According to Dr. Białek, morality has its sources in the evolutionary past. He said: “In societies facing a lot of threats, a lot of the unknown, it was better to stick to already tested things, done for a long time, to avoid danger. When there were a lot of diseases and no way to cure them, people tended not to eat or touch anything that smelled and looked disgusting, and avoid strangers  to protect themselves against disease or death. Disgust was the emotion that accompanied those choices.

“It was an adaptation mechanism, useful once, when knowledge of the world was limited. Now, however, this mechanism is starting to fail. A lot of what was perceived as a risk, is not one at all in the light of scientific research.”

HOMOSEXUALISM AND GMO

“For some people, homosexual sex is disgusting, and thus they consider gay people to be immoral,” he continued, adding that these people then try to rationalize their judgments saying, for example, that gay people are immoral because, for example, they destroy the traditional family.

“So it's not that the first thought is that + gay people pose a risk to the family+ and that's why they cause disgust. It's the opposite: I don't like gay people first, then I find arguments to justify why I don't like them.

“The same is true for aversion to GMOs. Food, in which something has been artificially changed, can deter you.

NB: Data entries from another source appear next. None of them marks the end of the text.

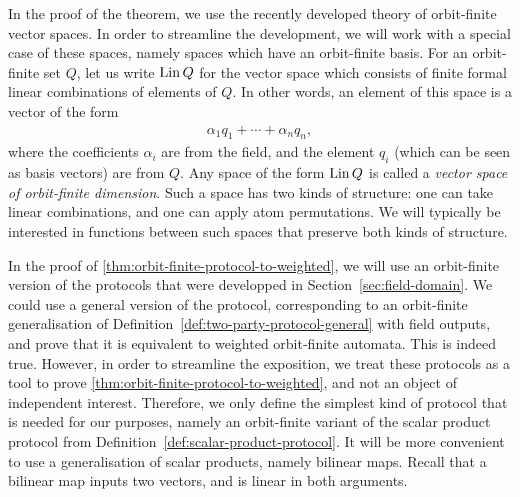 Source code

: In the proof of the theorem, we use the recently developed theory of orbit-finite vector spaces. In order to streamline the development, we will work with a special case of these spaces, namely spaces which have an orbit-finite basis.
For an orbit-finite set $Q$, let us write $\operatorname{Lin} Q$ for the vector space which consists of finite formal linear combinations of elements of $Q$. In other words, an element of this space is a vector of the form 
\begin{align*}
\alpha_1 q_1 + \cdots + \alpha_n q_n,
\end{align*}
where the coefficients $\alpha_i$ are from the field, and the element $q_i$ (which can be seen as basis vectors) are from $Q$. Any space of the form $\operatorname{Lin} Q$ is called a \emph{vector space of orbit-finite dimension}. Such a space has two kinds of structure: one can take linear combinations, and one can apply atom permutations. We will typically be interested in functions between such spaces that preserve both kinds of structure.

In the proof of \cref{thm:orbit-finite-protocol-to-weighted}, we will use an orbit-finite version of the protocols that were developped in Section~\ref{sec:field-domain}. We could use a general version of the protocol, corresponding to an orbit-finite generalisation of Definition~\ref{def:two-party-protocol-general} with field outputs, and prove that it is equivalent to weighted orbit-finite automata. This is indeed true.  However, in order to streamline the exposition, we treat these protocols as a tool to prove \cref{thm:orbit-finite-protocol-to-weighted}, and not an object of independent interest. Therefore, we only define the simplest kind of protocol that is needed for our purposes, namely an orbit-finite variant of the scalar product protocol from Definition~\ref{def:scalar-product-protocol}. It will be more convenient to use a generalisation of scalar products, namely bilinear maps. Recall that a bilinear map inputs two vectors, and is linear in both arguments.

And thus such food begins to be perceived as immoral.”

The mechanism of disgust once allowed people to navigate the world quite effectively. It helped avoid eating rotten foods, touching venomous animals and contacting sick people. “It worked well for centuries, so it has been firmly embedded in us. But now, when survival conditions have changed, this does not have to be the only indicator for assessing behaviour. If I think homosexuals or people with different skin colour are repulsive, it doesn't mean that they are worse, or that this feeling should guide my moral judgments.”

The research (which confirms and clarifies the results of previous research on disgust and morality) appeared in the journal Social Psychological and Personality Science.